#### ENTRIES PROVIDED:

######

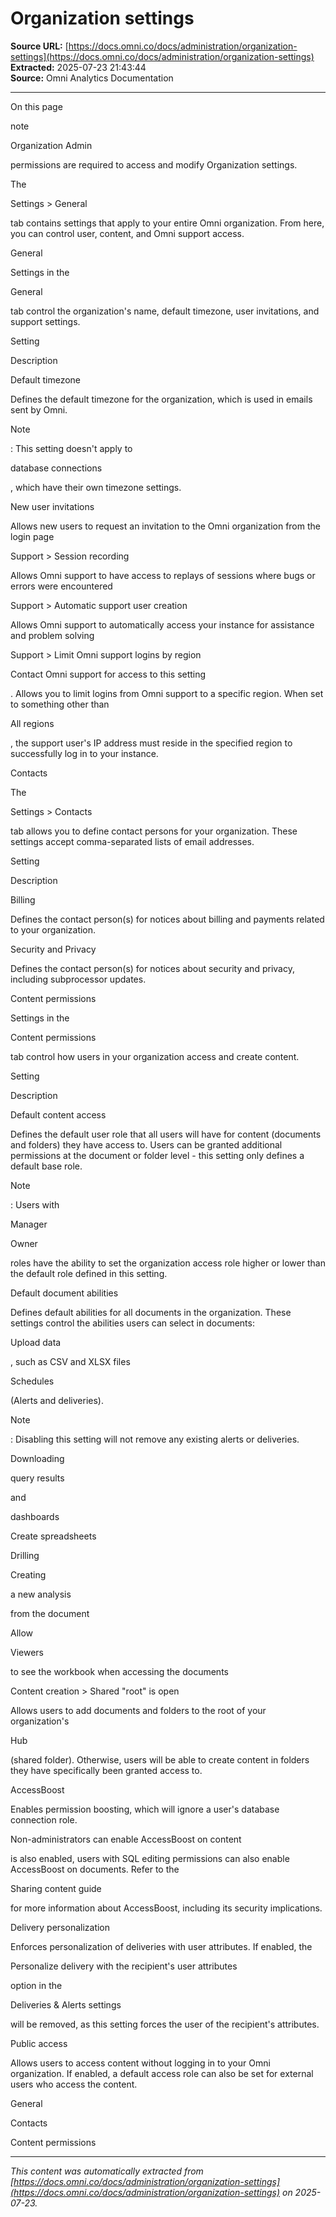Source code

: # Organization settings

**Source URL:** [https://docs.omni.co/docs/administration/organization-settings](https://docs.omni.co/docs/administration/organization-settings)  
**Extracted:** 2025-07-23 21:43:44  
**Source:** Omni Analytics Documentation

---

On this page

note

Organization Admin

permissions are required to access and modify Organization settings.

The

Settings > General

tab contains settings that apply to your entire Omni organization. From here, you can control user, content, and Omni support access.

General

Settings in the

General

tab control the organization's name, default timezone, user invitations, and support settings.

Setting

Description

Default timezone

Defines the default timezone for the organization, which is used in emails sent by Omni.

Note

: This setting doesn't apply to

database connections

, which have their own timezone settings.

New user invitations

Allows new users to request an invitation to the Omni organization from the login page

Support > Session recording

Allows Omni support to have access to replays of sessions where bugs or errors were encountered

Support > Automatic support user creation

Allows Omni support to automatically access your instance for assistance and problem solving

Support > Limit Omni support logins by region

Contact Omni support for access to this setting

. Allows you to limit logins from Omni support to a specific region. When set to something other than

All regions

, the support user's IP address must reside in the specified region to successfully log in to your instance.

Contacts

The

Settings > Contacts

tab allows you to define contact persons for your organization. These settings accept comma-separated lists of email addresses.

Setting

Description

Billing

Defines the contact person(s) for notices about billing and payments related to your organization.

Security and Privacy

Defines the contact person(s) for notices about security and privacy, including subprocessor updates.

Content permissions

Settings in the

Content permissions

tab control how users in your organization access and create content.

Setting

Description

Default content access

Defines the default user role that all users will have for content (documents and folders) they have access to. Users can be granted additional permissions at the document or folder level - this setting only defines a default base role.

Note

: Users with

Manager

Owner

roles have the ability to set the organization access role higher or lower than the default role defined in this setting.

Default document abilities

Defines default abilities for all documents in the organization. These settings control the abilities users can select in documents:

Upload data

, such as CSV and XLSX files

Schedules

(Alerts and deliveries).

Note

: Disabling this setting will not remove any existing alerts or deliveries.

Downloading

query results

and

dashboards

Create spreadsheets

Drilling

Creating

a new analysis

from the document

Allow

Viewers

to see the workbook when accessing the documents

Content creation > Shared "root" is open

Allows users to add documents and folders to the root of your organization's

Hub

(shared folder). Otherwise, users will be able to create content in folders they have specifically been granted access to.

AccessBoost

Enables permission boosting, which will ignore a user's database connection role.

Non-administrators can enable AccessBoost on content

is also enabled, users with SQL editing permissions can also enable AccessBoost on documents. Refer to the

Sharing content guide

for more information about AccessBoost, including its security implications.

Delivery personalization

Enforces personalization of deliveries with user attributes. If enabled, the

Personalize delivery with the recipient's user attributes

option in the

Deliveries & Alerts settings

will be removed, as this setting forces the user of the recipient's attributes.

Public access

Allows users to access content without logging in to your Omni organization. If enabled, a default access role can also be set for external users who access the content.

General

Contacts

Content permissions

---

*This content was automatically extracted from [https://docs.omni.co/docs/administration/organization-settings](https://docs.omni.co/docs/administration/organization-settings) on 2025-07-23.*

######

#### WORK REQUIRED:
Search the records for the string "personalization", and copy every line that holds it.

#### OUTPUT FOR THIS EXERCISE:
Delivery personalization
Enforces personalization of deliveries with user attributes. If enabled, the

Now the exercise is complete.